## Supplied material
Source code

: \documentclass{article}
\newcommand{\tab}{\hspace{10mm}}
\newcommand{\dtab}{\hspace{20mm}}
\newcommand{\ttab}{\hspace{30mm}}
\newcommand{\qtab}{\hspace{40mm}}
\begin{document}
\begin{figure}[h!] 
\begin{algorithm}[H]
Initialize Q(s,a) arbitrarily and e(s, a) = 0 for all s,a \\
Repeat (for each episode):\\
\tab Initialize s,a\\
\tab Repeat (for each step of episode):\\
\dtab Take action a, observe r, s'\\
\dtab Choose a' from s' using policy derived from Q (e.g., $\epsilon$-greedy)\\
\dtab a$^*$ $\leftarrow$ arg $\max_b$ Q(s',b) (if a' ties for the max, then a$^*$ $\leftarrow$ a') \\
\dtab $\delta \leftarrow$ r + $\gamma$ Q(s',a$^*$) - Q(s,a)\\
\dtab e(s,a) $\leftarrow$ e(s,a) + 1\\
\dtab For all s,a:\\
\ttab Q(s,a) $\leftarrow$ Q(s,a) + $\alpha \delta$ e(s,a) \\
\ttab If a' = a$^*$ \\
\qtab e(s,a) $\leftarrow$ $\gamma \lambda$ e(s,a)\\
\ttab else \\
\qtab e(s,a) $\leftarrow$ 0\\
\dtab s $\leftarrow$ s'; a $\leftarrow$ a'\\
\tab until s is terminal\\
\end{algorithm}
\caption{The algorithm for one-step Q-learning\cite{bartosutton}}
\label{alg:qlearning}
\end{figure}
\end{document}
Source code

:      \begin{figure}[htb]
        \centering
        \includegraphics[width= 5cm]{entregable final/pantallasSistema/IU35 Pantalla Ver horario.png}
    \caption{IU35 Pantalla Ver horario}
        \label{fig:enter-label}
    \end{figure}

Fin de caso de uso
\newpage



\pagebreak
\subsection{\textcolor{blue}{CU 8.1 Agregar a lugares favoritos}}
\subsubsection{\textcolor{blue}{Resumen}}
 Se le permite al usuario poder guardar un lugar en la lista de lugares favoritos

## Work order
Which lines run from the one containing "e(s,a) $\leftarrow$ 0\\" through the end of the material? Output them exactly.

## Response
\qtab e(s,a) $\leftarrow$ 0\\
\dtab s $\leftarrow$ s'; a $\leftarrow$ a'\\
\tab until s is terminal\\
\end{algorithm}
\caption{The algorithm for one-step Q-learning\cite{bartosutton}}
\label{alg:qlearning}
\end{figure}
\end{document}
Source code

:      \begin{figure}[htb]
        \centering
        \includegraphics[width= 5cm]{entregable final/pantallasSistema/IU35 Pantalla Ver horario.png}
    \caption{IU35 Pantalla Ver horario}
        \label{fig:enter-label}
    \end{figure}

Fin de caso de uso
\newpage



\pagebreak
\subsection{\textcolor{blue}{CU 8.1 Agregar a lugares favoritos}}
\subsubsection{\textcolor{blue}{Resumen}}
 Se le permite al usuario poder guardar un lugar en la lista de lugares favoritos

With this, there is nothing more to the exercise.